§ Task directions
Find all lines with the word "Developed" in the material, then copy them.

§ Supplied data
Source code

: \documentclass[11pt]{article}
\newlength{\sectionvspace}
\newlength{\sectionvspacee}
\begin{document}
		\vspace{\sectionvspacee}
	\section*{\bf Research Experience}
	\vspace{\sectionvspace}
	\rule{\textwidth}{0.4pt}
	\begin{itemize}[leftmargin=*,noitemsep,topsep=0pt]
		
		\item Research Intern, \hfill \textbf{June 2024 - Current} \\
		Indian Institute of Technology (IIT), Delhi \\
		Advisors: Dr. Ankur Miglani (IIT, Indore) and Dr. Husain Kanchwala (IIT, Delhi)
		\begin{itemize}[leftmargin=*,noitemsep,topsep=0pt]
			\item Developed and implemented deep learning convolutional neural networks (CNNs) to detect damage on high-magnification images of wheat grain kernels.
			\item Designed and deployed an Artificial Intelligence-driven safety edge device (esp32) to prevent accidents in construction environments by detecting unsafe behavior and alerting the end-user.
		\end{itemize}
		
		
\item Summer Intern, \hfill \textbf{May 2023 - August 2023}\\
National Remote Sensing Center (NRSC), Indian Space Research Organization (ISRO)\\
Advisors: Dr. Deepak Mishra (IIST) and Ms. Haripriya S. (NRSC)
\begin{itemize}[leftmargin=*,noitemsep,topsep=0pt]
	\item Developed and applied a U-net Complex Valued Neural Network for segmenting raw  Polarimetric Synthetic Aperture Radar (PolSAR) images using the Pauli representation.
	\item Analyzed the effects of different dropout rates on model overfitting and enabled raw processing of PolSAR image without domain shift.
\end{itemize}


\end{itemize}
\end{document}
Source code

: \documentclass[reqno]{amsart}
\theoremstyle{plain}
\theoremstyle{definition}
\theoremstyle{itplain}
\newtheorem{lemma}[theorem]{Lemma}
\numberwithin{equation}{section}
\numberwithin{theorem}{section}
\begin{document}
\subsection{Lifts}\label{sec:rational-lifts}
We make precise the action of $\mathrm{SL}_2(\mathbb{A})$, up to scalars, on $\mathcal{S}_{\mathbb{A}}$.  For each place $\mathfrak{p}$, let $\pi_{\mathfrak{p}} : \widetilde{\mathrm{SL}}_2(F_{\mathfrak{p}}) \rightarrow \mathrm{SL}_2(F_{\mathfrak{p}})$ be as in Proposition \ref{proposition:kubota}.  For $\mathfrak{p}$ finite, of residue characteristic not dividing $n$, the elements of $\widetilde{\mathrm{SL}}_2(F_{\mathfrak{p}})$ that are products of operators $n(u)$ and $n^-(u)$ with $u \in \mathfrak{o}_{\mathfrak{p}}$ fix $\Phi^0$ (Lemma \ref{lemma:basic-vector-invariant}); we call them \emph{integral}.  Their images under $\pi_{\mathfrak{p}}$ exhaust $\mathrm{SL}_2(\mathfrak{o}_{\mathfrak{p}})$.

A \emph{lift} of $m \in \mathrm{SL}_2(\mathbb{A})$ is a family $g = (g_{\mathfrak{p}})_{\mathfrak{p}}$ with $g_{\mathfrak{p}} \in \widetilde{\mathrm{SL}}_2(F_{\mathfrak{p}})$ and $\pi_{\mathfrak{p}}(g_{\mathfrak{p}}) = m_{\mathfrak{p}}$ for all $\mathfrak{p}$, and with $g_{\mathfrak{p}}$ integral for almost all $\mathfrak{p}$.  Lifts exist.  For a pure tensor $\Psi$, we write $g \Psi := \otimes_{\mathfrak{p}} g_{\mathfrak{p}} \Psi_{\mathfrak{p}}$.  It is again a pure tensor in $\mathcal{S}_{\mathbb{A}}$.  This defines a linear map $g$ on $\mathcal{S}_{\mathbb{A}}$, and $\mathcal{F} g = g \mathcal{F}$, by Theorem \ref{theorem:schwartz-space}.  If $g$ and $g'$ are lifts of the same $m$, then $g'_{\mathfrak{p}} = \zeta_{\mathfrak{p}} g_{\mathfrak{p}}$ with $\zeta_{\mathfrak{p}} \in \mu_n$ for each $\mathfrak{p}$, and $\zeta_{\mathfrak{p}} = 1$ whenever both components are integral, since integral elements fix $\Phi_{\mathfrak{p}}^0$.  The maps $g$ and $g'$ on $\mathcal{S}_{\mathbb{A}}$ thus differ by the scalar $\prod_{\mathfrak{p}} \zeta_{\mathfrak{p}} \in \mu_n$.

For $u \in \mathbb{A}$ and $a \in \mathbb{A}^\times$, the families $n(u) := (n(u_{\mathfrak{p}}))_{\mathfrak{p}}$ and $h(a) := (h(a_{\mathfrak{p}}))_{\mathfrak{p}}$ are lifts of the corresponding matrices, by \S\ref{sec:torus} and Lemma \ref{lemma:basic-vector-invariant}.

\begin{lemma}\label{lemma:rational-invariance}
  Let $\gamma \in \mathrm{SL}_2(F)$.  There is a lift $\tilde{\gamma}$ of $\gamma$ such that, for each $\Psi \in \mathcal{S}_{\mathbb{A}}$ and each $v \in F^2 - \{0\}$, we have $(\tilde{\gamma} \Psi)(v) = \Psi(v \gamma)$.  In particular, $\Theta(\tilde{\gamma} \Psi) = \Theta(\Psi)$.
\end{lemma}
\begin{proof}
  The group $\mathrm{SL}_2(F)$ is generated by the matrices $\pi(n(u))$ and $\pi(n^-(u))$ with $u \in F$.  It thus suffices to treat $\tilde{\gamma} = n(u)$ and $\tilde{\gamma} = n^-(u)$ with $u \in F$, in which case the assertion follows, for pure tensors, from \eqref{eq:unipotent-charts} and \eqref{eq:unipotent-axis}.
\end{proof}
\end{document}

§ Final answer
			\item Developed and implemented deep learning convolutional neural networks (CNNs) to detect damage on high-magnification images of wheat grain kernels.
	\item Developed and applied a U-net Complex Valued Neural Network for segmenting raw  Polarimetric Synthetic Aperture Radar (PolSAR) images using the Pauli representation.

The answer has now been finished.